▶ Work instructions
Instruction for the data below: set down exactly the lines from the line with "The block number." to the line with "of the trial energy.", inclusive, and no others.

▶ Exercise inputs

[Start of Attachment]

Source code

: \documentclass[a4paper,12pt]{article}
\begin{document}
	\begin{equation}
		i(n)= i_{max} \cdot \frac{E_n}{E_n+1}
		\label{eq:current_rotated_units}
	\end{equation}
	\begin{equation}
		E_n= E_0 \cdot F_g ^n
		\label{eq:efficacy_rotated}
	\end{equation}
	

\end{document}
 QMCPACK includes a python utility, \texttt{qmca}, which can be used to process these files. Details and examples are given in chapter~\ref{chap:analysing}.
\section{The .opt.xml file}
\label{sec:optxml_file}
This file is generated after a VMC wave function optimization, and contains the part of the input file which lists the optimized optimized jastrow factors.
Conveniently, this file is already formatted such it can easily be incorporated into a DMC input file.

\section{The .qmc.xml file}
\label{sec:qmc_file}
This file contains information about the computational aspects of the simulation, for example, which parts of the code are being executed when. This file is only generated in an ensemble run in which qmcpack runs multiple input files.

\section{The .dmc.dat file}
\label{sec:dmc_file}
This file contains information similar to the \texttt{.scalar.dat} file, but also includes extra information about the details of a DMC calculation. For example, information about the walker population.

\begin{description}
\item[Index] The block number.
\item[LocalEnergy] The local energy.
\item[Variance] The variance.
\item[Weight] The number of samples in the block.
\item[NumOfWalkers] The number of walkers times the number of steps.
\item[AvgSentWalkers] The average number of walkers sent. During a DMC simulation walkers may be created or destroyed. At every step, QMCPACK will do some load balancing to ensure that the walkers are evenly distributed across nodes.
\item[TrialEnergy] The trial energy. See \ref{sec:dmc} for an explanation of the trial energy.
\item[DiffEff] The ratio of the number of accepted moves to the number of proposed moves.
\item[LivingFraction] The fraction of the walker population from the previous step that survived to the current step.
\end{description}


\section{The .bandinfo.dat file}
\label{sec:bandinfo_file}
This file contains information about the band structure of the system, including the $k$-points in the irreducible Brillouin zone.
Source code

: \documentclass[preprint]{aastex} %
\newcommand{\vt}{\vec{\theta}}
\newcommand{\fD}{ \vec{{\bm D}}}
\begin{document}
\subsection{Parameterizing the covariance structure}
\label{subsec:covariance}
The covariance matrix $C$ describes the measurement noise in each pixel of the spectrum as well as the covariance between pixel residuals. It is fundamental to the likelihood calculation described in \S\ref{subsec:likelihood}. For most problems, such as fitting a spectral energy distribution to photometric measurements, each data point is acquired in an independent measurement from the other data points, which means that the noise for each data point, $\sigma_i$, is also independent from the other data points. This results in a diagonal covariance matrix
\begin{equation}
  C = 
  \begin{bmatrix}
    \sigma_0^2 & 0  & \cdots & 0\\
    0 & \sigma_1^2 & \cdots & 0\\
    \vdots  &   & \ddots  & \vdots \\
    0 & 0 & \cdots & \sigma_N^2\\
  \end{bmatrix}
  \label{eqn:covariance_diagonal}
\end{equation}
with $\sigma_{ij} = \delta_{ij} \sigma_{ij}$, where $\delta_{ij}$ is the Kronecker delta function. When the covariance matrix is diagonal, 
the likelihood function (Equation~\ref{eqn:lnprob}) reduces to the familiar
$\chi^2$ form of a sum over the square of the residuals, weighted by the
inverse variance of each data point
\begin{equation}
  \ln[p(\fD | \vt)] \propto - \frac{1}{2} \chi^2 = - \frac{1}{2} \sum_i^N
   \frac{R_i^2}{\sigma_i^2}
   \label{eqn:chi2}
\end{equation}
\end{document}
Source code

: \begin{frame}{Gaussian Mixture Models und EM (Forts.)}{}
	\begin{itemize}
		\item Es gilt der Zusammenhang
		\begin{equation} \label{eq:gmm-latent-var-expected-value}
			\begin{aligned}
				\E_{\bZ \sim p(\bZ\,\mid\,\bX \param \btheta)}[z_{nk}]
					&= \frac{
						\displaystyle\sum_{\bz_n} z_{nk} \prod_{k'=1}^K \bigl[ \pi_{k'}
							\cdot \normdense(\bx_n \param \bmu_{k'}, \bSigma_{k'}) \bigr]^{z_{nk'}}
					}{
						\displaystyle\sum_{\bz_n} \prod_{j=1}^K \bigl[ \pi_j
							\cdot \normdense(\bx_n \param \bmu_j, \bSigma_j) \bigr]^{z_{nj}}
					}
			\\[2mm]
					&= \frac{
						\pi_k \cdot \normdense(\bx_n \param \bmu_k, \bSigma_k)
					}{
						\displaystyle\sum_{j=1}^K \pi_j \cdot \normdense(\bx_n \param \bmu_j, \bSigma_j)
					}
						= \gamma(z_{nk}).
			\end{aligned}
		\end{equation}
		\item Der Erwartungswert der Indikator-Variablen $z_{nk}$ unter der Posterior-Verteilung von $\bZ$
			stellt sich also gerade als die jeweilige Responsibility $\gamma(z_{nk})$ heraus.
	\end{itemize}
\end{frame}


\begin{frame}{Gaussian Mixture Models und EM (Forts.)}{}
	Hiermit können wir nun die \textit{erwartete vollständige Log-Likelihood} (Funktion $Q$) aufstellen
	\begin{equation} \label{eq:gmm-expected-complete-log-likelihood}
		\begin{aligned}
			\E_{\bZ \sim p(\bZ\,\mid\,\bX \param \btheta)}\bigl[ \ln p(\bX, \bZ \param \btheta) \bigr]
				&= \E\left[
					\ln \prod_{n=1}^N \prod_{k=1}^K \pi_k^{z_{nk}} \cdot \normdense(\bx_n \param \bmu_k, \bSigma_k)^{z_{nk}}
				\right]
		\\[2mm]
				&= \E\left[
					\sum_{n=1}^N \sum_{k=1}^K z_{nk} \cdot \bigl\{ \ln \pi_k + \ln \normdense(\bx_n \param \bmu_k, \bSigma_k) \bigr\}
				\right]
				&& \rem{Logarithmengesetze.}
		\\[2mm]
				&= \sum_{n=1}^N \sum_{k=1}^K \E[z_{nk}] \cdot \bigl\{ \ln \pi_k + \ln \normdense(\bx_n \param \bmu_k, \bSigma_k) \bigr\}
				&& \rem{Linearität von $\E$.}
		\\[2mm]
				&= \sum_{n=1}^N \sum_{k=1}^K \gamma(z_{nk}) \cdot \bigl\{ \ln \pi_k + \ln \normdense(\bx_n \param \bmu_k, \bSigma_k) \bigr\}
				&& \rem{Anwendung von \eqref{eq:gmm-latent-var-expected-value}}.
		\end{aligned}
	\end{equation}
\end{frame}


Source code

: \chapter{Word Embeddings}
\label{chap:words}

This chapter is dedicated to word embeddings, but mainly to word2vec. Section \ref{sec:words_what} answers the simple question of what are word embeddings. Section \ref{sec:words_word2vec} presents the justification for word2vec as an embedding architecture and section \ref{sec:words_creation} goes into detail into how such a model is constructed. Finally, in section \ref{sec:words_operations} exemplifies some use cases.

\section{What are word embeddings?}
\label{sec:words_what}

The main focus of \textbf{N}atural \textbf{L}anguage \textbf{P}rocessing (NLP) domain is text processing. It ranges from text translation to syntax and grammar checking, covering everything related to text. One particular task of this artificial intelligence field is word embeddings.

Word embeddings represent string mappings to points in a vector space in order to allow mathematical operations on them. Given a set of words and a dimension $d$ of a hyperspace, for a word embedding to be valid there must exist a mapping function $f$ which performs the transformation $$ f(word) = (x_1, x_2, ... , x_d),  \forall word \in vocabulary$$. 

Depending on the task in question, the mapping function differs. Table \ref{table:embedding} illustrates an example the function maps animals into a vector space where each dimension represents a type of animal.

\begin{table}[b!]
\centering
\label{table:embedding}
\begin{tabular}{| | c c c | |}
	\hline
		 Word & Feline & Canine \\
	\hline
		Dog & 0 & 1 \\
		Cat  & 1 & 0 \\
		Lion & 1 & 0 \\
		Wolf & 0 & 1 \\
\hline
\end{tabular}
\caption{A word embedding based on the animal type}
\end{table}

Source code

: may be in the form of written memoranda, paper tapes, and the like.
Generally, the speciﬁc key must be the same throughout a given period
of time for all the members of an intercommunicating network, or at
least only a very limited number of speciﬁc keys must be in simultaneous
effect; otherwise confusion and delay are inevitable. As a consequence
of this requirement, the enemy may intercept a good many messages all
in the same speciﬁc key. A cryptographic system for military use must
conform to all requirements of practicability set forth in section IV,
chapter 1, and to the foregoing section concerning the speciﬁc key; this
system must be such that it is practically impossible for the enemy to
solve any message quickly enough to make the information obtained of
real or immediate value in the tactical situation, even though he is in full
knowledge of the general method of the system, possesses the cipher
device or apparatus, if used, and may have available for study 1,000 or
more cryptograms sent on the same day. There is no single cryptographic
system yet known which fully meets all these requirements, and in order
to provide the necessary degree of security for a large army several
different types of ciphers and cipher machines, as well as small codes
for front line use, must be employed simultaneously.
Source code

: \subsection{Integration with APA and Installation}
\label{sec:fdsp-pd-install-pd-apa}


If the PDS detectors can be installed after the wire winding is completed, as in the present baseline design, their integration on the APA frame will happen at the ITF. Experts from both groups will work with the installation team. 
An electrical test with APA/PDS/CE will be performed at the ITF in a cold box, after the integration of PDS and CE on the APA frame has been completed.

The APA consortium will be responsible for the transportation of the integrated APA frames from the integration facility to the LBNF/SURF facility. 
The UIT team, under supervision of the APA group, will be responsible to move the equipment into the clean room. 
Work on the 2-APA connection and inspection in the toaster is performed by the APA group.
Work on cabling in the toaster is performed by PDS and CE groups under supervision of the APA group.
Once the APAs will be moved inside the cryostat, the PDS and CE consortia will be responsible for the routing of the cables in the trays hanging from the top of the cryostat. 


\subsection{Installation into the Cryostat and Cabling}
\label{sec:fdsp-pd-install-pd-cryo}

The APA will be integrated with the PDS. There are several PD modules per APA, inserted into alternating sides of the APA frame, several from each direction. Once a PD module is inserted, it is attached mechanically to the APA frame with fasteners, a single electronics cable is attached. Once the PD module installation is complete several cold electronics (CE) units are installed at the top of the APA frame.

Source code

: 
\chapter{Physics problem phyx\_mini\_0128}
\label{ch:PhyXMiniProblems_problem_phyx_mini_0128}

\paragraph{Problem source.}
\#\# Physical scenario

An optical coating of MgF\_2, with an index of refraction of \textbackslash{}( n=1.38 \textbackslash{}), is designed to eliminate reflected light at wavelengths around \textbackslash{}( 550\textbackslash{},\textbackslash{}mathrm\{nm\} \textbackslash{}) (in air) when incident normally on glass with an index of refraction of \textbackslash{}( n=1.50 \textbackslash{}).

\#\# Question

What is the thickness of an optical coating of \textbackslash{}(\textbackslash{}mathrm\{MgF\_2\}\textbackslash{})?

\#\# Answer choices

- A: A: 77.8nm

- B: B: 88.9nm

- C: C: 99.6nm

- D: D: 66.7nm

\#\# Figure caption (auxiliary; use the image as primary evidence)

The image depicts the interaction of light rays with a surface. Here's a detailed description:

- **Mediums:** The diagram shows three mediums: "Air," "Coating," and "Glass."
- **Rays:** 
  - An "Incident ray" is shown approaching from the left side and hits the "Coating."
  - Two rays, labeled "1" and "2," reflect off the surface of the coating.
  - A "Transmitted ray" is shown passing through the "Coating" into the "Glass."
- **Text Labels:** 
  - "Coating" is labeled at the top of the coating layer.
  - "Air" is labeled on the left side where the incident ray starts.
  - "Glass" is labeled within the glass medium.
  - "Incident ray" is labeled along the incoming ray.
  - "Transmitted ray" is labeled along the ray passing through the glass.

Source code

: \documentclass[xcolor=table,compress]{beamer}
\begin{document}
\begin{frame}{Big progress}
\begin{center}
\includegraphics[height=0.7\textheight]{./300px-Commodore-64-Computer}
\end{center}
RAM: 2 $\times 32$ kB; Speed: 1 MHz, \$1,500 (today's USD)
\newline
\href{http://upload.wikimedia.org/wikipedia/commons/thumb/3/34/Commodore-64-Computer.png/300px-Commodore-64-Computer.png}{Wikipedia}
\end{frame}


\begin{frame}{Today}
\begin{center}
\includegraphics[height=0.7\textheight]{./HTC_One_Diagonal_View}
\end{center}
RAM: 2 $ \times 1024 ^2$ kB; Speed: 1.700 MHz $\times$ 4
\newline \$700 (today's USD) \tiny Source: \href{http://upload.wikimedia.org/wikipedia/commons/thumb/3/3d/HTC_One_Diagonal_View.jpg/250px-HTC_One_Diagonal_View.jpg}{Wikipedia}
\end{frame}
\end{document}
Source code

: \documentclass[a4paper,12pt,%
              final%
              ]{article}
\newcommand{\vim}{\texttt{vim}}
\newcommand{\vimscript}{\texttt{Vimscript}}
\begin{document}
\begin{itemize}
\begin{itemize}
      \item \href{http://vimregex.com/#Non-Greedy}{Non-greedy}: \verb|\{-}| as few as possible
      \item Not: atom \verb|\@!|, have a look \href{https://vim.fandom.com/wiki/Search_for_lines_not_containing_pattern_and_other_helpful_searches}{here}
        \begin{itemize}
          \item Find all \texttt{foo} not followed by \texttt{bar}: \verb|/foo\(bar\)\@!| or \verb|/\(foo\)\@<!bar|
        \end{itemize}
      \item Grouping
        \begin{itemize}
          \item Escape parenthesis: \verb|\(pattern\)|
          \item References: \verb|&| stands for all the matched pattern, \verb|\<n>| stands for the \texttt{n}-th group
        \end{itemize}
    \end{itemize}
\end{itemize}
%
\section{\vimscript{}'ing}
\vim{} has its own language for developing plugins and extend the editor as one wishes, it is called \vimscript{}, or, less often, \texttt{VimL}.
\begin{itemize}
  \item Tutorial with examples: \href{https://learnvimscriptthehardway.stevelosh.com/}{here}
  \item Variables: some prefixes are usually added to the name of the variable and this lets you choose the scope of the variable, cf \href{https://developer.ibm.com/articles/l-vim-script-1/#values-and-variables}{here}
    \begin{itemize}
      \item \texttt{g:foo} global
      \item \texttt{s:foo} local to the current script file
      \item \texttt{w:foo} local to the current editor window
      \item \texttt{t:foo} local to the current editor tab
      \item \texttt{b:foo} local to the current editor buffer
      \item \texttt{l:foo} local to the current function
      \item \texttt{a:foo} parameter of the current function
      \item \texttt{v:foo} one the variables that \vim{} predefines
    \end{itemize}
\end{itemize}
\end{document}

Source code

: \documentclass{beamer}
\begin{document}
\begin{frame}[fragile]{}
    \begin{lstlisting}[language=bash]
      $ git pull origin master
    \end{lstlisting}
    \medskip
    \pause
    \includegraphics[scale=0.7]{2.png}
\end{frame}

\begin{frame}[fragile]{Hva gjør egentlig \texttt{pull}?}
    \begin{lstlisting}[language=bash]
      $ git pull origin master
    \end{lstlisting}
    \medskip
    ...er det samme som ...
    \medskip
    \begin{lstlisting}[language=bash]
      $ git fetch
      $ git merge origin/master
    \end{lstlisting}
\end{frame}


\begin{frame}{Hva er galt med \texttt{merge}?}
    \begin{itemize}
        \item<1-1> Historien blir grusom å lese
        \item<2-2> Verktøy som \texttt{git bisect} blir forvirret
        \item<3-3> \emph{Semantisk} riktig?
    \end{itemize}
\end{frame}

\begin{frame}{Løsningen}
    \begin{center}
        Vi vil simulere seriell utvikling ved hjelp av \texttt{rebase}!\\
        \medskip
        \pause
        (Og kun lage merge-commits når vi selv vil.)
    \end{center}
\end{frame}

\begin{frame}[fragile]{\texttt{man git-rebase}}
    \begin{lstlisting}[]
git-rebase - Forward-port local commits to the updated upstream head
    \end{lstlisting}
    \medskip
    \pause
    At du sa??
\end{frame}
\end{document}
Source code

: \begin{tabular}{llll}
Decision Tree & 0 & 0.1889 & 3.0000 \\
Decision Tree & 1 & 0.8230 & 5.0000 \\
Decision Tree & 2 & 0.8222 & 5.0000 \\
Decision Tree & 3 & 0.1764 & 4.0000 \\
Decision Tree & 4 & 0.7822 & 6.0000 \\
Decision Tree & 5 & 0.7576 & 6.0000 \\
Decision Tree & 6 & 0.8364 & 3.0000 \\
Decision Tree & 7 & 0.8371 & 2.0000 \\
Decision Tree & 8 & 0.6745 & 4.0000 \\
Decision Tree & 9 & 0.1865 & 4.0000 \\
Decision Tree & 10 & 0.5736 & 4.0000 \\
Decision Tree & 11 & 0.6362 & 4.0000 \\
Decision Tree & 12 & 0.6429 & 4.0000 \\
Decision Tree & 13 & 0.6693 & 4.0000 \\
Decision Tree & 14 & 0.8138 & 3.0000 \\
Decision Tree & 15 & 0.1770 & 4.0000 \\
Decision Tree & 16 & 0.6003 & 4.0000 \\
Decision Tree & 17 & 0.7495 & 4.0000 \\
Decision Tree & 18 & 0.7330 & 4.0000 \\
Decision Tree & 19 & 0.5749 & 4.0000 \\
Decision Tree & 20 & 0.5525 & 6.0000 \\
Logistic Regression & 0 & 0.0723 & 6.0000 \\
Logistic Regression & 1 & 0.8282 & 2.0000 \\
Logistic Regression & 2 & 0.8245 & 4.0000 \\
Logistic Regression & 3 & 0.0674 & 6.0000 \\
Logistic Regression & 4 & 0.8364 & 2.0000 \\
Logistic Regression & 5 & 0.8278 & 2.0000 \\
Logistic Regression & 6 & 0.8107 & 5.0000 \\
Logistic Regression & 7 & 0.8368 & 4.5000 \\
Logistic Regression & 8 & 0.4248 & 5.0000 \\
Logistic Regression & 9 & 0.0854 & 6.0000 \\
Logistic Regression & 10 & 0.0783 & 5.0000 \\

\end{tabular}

[End of Attachment]

▶ Result for this task
\item[Index] The block number.
\item[LocalEnergy] The local energy.
\item[Variance] The variance.
\item[Weight] The number of samples in the block.
\item[NumOfWalkers] The number of walkers times the number of steps.
\item[AvgSentWalkers] The average number of walkers sent. During a DMC simulation walkers may be created or destroyed. At every step, QMCPACK will do some load balancing to ensure that the walkers are evenly distributed across nodes.
\item[TrialEnergy] The trial energy. See \ref{sec:dmc} for an explanation of the trial energy.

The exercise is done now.